On November 27th, 2025, Senior Resident Magistrate David Odhiambo, in a judgement made in chambers, found both guilty, one in absentia. He stated that “it was safe to conclude that the second accused too was dealing in wildlife trophies together with the first accused”, that the second accused’s “defence was a mere denial and the alibi raised came in so late as an after thought”.
One has to wonder how the learned magistrate overlooked the Kenyan constitution guaranteeing an accused person’s right to silence. And even if one was to agree that the alibi came late in the trial, how was Abdi Mohammed Ali to foresee that the prosecution would enter what it called trafficking evidence relating to activity the day prior to the arrest.
It is possible that KWS had intelligence that both accused were trafficking ivory. It is possible that Abdi Mohammed Ali, as a passenger, was aware of the ivory in the boot. It is possible that there was a third occupant in the vehicle. It is possible that the third occupant was an informant or agent provocateur of KWS. It is possible that the second accused had no knowledge of the contents of the boot. It is possible, as stated by defence counsel during the trial, “Your honour, we have always said this was a framed case and a coached statement.”
The rule of law does not allow for conviction based on the most likely possibility. It does not allow for conviction based on arbitrary intelligence without evidence.
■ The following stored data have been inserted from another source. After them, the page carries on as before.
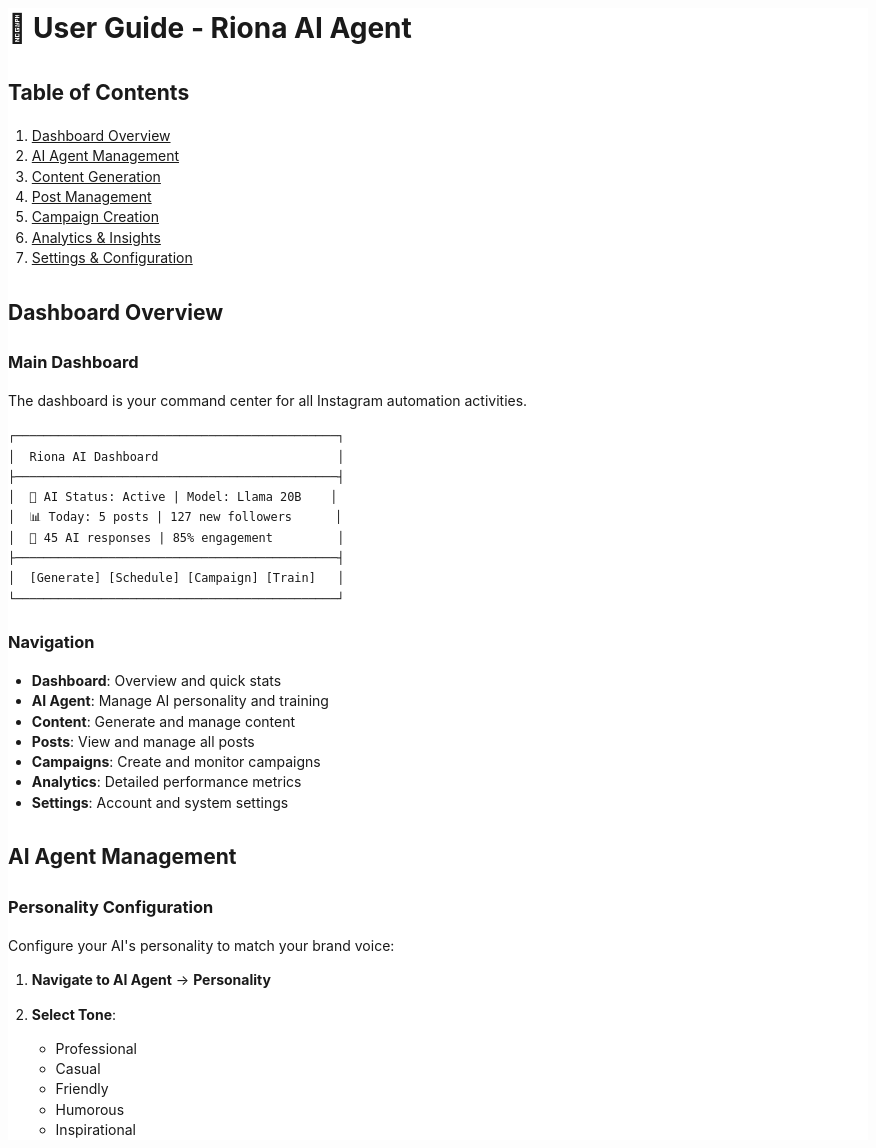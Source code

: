 # 👤 User Guide - Riona AI Agent

## Table of Contents

1. [Dashboard Overview](#dashboard-overview)
2. [AI Agent Management](#ai-agent-management)
3. [Content Generation](#content-generation)
4. [Post Management](#post-management)
5. [Campaign Creation](#campaign-creation)
6. [Analytics & Insights](#analytics--insights)
7. [Settings & Configuration](#settings--configuration)

## Dashboard Overview

### Main Dashboard

The dashboard is your command center for all Instagram automation activities.

```
┌─────────────────────────────────────────────┐
│  Riona AI Dashboard                         │
├─────────────────────────────────────────────┤
│  🤖 AI Status: Active | Model: Llama 20B    │
│  📊 Today: 5 posts | 127 new followers      │
│  💬 45 AI responses | 85% engagement         │
├─────────────────────────────────────────────┤
│  [Generate] [Schedule] [Campaign] [Train]   │
└─────────────────────────────────────────────┘
```

### Navigation

- **Dashboard**: Overview and quick stats
- **AI Agent**: Manage AI personality and training
- **Content**: Generate and manage content
- **Posts**: View and manage all posts
- **Campaigns**: Create and monitor campaigns
- **Analytics**: Detailed performance metrics
- **Settings**: Account and system settings

## AI Agent Management

### Personality Configuration

Configure your AI's personality to match your brand voice:

1. **Navigate to AI Agent** → **Personality**

2. **Select Tone**:
   - Professional
   - Casual
   - Friendly
   - Humorous
   - Inspirational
This is one case. If it ever meets main stream news or an appeal court, it will be chalked up to an error in law by the presiding magistrate or perhaps an overzealousness motivated by one bent on protecting wildlife. The words corruption or compromise will not enter the picture.
But this is not one case. This case is symptomatic of a greater malaise, not only within the Kenyan criminal justice system relating to wildlife crime, but within the conservation justice sector as a whole.
What happens in the courtroom is not of serious consequence and the end often justifies the means.